This is the methodology. It assumes you already have a working multi-agent pipeline and you want to know if it is pulling its weight.

The baseline you are comparing against

Before running any evaluation, define your baseline: the best single-agent version of the same task. This is usually not the naive version. Take your multi-agent pipeline, understand what it is doing, and write the best single-system-prompt version you can.

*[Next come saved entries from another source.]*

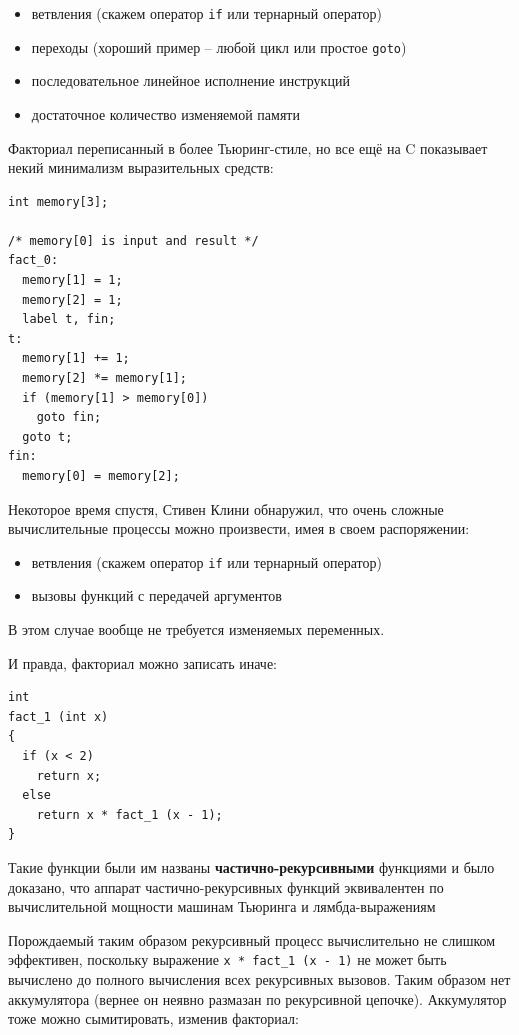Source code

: \documentclass[a4paper,12pt,oneside]{article}
\begin{document}
\begin{itemize}
\item ветвления (скажем оператор \lstinline!if! или тернарный оператор)
\item переходы (хороший пример -- любой цикл или простое \lstinline!goto!)
\item последовательное линейное исполнение инструкций
\item достаточное количество изменяемой памяти
\end{itemize}

Факториал переписанный в более Тьюринг-стиле, но все ещё на C показывает некий минимализм выразительных средств:

\begin{lstlisting}
int memory[3];

/* memory[0] is input and result */
fact_0:
  memory[1] = 1;
  memory[2] = 1;
  label t, fin;
t:
  memory[1] += 1;
  memory[2] *= memory[1];
  if (memory[1] > memory[0]) 
    goto fin;
  goto t;
fin:
  memory[0] = memory[2];
\end{lstlisting}

Некоторое время спустя, Стивен Клини обнаружил, что очень сложные вычислительные процессы можно произвести, имея в своем распоряжении:

\begin{itemize}
\item ветвления (скажем оператор \lstinline!if! или тернарный оператор)
\item вызовы функций с передачей аргументов
\end{itemize}

В этом случае вообще не требуется изменяемых переменных.

И правда, факториал можно записать иначе:

\begin{lstlisting}
int
fact_1 (int x)
{
  if (x < 2)
    return x;
  else
    return x * fact_1 (x - 1);
}
\end{lstlisting}

Такие функции были им названы \textbf{частично-рекурсивными} функциями и было доказано, что аппарат частично-рекурсивных функций эквивалентен по вычислительной мощности машинам Тьюринга и лямбда-выражениям

Порождаемый таким образом рекурсивный процесс вычислительно не слишком эффективен, поскольку выражение \lstinline!x * fact_1 (x - 1)! не может быть вычислено до полного вычисления всех рекурсивных вызовов. Таким образом нет аккумулятора (вернее он неявно размазан по рекурсивной цепочке). Аккумулятор тоже можно сымитировать, изменив факториал:
\end{document}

If your pipeline has an orchestrator that plans a task, a research agent that gathers information, and a synthesis agent that writes the final output — your single-agent baseline should be a Claude call with a strong system prompt that does all three. Use your most capable model. Give it the same inputs the pipeline receives.

The comparison you want is: multi-agent at its best vs. single-agent at its best. Not multi-agent vs. the first single-prompt you threw together.

Building a golden dataset

You need a representative set of inputs to evaluate over. Thirty examples is enough to see signal. Fewer than twenty and you will be fooled by noise.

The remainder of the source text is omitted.